## Dataset records:

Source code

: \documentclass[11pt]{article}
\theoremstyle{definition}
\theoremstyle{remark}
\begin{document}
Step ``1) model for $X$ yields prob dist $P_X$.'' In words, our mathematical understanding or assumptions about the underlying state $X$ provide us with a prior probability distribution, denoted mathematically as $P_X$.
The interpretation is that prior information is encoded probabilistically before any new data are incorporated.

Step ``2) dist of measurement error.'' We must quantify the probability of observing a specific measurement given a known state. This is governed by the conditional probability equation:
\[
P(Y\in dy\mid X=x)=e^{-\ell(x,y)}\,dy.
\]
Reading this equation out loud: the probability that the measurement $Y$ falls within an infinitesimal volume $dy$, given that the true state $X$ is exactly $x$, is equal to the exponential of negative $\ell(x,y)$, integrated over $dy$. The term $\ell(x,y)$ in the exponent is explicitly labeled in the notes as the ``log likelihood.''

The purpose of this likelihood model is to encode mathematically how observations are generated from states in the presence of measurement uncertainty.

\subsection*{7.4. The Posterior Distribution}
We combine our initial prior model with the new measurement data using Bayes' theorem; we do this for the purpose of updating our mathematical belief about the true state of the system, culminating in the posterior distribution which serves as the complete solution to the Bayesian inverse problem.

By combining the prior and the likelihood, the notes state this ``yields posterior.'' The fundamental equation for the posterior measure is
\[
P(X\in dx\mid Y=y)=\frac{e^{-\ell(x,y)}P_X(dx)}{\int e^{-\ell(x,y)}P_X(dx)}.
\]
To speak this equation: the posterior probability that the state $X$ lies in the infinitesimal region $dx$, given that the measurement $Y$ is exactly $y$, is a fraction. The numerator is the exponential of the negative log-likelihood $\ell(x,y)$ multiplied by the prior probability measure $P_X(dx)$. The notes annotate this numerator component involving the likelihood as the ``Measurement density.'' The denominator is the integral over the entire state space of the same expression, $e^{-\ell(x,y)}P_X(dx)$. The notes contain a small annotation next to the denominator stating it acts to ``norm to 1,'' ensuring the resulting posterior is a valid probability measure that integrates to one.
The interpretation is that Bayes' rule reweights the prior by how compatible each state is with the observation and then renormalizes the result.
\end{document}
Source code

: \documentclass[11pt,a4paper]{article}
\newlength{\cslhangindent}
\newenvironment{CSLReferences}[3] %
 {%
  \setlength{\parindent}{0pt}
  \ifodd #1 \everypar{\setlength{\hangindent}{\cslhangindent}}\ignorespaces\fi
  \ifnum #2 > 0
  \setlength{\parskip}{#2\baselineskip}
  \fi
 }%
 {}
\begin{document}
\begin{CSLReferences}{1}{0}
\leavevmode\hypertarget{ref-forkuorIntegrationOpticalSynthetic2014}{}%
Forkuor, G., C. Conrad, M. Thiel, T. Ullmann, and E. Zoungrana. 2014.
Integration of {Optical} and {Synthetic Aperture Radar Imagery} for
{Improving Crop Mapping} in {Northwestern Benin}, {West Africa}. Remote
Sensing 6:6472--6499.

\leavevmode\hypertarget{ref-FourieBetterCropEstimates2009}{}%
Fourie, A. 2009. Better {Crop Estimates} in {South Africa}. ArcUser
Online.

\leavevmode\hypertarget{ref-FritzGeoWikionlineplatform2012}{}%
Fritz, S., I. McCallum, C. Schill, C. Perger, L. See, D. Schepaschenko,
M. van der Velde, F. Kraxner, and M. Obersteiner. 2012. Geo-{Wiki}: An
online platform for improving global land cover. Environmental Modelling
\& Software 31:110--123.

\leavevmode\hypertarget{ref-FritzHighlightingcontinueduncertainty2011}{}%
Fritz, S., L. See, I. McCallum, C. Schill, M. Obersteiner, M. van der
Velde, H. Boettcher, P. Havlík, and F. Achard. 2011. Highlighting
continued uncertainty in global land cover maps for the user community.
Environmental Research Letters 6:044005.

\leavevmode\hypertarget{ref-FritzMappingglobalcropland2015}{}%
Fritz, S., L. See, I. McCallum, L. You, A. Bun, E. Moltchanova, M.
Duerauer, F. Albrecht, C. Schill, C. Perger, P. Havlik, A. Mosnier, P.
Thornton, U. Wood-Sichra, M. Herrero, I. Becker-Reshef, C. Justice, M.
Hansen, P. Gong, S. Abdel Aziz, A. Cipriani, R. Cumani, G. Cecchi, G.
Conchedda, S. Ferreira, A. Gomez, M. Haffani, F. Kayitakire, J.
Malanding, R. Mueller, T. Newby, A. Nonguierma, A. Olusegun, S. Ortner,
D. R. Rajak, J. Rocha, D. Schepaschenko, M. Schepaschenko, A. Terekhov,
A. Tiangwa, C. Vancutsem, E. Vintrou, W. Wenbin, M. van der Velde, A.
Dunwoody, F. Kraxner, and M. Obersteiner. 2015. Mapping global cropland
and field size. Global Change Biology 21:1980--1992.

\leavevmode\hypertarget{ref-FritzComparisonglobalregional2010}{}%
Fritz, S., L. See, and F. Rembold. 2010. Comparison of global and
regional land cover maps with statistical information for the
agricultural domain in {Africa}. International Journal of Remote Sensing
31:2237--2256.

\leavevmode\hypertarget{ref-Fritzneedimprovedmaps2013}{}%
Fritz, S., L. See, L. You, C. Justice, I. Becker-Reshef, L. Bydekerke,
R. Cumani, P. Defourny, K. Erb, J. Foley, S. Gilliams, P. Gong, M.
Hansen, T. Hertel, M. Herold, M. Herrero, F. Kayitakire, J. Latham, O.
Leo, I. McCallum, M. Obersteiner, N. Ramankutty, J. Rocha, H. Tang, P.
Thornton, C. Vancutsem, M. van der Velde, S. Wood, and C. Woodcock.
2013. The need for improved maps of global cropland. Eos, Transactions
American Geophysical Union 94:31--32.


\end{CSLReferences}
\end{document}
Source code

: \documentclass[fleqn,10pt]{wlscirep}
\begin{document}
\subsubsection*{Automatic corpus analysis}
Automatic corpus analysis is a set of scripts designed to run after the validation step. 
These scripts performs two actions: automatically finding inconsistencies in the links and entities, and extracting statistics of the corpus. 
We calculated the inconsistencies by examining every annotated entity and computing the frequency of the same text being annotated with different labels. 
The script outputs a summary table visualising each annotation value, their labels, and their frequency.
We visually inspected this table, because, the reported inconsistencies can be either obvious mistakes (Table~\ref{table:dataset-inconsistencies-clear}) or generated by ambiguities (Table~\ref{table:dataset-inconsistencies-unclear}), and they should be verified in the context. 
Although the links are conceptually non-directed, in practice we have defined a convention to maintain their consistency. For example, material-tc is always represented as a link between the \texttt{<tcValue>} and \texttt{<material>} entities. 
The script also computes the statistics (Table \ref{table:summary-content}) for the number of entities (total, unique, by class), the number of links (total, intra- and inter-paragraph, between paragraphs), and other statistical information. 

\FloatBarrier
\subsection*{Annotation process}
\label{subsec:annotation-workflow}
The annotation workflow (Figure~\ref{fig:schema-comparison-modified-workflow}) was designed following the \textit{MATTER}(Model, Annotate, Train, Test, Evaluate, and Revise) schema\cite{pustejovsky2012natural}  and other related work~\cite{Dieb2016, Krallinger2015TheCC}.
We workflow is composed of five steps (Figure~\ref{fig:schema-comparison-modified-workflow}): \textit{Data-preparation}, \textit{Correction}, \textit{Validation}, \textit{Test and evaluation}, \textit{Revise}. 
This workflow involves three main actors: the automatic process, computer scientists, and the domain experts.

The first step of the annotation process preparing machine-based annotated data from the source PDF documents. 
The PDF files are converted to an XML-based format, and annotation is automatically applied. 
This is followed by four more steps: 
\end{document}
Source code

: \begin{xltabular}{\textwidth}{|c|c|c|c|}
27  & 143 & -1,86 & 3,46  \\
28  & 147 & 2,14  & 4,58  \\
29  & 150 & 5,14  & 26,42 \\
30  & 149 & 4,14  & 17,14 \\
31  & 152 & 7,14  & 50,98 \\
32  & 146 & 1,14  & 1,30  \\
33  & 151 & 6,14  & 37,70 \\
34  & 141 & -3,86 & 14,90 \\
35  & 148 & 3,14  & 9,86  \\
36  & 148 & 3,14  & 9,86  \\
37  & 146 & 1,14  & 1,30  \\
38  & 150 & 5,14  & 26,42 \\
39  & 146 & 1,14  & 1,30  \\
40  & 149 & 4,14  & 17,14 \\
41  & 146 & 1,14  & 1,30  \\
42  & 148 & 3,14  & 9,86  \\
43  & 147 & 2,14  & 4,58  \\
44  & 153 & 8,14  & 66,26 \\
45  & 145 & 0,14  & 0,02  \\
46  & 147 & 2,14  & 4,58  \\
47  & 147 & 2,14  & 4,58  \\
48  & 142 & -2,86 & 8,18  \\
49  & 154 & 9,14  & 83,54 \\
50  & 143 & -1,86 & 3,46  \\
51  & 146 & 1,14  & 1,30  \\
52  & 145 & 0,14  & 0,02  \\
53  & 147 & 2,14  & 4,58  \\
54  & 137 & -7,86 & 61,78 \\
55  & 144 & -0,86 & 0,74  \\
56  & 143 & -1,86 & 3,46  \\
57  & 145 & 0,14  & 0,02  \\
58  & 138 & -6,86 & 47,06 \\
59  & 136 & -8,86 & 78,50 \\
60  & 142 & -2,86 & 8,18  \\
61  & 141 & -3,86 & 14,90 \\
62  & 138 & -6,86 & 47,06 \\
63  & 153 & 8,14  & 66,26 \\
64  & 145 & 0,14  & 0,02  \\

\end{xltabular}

## Task description:
Go through the listing above and copy each line in which the string "cslhangindent" is found.

## Result:
\newlength{\cslhangindent}
  \ifodd #1 \everypar{\setlength{\hangindent}{\cslhangindent}}\ignorespaces\fi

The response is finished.